Instructions for the task:
Beneath this instruction is a listing; print exactly the lines in it starting at the line that contains "to a specified" and going through the line that contains "be rendered too.".

Entries provided:
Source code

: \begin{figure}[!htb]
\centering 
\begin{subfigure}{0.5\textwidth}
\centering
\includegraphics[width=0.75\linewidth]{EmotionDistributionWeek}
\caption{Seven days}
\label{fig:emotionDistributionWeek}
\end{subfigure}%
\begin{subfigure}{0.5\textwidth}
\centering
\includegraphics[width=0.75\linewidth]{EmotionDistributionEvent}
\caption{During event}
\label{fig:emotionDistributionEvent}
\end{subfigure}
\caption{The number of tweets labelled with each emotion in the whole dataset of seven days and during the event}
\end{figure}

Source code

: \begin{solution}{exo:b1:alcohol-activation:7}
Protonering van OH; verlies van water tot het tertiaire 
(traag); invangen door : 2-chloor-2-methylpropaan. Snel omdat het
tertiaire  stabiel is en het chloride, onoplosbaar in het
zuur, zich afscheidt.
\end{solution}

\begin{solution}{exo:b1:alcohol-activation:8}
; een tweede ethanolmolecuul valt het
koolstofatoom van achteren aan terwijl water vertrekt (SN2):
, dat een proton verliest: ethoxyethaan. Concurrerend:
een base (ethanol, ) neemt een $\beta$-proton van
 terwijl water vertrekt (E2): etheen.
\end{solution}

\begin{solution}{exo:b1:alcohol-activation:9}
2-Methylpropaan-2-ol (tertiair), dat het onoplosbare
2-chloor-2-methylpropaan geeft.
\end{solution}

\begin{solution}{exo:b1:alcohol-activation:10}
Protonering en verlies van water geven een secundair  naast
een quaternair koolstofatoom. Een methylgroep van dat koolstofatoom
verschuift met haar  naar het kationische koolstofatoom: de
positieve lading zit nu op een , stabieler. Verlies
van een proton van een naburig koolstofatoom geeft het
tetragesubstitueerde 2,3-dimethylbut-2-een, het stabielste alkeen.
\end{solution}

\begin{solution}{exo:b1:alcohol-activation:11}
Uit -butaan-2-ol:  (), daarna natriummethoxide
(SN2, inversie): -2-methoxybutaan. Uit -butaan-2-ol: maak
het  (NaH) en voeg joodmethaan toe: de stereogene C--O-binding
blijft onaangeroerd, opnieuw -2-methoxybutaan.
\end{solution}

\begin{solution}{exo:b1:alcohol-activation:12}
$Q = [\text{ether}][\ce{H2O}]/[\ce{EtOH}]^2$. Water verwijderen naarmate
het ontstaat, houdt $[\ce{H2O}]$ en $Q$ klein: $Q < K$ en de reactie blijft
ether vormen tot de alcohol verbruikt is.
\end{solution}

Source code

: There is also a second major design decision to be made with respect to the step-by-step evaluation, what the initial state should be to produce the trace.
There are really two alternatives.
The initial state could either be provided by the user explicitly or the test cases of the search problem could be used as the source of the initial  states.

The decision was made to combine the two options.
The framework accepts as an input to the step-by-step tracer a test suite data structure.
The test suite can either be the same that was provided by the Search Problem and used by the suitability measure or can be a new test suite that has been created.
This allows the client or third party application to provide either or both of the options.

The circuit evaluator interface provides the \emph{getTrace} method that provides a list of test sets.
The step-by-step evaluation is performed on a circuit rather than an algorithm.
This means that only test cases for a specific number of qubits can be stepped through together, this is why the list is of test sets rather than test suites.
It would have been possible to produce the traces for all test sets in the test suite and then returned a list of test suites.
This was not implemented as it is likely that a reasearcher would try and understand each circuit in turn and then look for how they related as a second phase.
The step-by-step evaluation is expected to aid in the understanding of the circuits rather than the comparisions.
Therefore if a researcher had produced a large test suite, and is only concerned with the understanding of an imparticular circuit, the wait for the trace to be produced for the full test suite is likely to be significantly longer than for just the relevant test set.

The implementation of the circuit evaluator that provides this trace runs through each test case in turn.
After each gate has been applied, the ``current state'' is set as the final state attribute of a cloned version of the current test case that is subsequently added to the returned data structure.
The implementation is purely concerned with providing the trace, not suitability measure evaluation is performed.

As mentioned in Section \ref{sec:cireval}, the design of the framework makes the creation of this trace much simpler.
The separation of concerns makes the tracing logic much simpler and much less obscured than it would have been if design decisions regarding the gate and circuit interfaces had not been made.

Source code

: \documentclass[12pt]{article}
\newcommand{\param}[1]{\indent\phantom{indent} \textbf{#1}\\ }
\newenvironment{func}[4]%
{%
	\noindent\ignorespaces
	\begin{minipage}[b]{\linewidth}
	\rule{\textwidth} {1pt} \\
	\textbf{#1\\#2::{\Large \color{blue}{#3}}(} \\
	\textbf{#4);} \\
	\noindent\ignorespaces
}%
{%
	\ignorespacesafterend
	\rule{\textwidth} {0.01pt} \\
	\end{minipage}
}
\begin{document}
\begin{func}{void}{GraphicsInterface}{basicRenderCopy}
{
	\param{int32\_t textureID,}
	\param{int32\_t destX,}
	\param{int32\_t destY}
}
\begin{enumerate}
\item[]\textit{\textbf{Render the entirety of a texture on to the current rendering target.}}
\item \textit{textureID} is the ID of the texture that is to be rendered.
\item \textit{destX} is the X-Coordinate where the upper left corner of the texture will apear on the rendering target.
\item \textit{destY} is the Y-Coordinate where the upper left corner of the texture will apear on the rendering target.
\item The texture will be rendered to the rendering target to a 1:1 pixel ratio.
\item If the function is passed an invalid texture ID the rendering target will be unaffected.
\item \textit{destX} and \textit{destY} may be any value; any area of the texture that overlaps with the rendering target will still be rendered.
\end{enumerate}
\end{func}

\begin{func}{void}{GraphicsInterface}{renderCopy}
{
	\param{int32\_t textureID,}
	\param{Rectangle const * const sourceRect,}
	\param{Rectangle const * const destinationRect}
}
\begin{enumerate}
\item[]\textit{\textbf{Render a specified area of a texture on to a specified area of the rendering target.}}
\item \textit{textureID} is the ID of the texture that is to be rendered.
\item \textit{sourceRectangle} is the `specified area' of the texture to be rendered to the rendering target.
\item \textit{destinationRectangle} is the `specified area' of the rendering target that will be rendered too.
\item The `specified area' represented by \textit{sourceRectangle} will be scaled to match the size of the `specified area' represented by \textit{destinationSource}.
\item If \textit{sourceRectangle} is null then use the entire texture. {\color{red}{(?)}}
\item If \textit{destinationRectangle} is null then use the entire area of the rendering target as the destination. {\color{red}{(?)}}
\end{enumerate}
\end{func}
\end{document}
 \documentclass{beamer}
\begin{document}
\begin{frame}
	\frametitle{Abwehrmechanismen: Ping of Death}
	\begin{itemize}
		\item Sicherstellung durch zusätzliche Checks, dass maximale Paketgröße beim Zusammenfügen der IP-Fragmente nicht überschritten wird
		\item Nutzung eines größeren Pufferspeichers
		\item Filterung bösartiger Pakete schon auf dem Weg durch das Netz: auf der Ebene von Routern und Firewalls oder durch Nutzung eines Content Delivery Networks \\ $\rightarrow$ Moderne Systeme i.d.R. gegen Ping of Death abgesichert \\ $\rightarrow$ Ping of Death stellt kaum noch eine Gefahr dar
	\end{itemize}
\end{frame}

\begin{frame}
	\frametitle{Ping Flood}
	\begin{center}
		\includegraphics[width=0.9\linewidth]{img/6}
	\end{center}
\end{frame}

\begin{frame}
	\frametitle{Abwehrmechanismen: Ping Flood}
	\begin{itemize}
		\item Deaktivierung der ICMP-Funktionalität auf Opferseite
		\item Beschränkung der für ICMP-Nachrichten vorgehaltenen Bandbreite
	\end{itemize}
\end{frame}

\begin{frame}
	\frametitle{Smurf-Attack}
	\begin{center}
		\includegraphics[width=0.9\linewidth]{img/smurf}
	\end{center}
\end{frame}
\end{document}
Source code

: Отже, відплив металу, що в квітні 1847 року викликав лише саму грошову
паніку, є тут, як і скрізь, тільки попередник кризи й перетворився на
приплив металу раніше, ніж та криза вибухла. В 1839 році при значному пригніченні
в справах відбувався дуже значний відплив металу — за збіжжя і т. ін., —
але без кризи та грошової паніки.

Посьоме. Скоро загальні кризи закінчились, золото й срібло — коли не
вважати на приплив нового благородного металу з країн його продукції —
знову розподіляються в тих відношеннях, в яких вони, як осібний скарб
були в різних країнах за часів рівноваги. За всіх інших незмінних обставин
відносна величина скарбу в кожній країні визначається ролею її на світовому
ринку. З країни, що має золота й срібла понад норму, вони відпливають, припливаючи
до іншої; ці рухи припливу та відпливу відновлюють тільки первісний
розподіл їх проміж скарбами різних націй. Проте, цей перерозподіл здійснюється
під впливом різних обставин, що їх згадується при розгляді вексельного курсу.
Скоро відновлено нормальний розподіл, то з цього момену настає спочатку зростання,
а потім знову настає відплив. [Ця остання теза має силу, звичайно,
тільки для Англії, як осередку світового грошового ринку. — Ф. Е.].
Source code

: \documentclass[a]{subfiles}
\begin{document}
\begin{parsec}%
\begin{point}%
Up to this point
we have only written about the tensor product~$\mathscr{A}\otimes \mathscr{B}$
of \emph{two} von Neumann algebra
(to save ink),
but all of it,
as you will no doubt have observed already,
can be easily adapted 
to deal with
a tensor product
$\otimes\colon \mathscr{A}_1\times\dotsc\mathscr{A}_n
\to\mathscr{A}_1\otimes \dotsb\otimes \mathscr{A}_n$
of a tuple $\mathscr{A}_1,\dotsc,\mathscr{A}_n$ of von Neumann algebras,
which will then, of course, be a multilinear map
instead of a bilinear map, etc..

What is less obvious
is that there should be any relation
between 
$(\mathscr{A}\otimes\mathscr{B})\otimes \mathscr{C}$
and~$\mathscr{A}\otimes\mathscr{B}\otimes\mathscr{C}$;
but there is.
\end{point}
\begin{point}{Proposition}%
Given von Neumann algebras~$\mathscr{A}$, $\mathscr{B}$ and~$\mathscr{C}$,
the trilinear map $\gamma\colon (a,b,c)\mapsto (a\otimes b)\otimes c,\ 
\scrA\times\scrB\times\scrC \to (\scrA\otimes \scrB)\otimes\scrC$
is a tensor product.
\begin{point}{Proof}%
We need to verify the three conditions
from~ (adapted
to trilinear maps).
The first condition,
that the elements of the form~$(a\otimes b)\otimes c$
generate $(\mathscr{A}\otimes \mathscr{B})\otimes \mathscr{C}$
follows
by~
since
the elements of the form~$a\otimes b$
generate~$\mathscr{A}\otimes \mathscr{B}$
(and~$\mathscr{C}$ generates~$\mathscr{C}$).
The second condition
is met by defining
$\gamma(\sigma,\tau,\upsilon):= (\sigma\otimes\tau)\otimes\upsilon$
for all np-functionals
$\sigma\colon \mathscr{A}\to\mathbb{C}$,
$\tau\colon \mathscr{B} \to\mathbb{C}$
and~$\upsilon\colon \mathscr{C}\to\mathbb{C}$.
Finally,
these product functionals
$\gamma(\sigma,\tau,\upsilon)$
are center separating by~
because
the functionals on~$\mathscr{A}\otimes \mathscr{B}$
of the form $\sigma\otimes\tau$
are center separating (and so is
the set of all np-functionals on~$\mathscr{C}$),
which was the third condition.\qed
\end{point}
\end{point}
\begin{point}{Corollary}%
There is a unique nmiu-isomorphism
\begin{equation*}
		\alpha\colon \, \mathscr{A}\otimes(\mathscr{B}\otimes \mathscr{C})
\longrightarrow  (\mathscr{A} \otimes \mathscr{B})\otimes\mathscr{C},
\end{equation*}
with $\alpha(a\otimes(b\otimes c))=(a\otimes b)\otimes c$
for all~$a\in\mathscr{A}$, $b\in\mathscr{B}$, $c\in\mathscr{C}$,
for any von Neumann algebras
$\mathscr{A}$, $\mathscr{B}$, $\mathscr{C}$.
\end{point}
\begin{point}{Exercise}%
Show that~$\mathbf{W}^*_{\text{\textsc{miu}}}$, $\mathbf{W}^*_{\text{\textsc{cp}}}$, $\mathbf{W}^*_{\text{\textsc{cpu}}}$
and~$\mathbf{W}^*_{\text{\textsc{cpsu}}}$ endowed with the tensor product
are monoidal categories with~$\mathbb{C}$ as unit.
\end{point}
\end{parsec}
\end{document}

Answer for the task:
\item[]\textit{\textbf{Render a specified area of a texture on to a specified area of the rendering target.}}
\item \textit{textureID} is the ID of the texture that is to be rendered.
\item \textit{sourceRectangle} is the `specified area' of the texture to be rendered to the rendering target.
\item \textit{destinationRectangle} is the `specified area' of the rendering target that will be rendered too.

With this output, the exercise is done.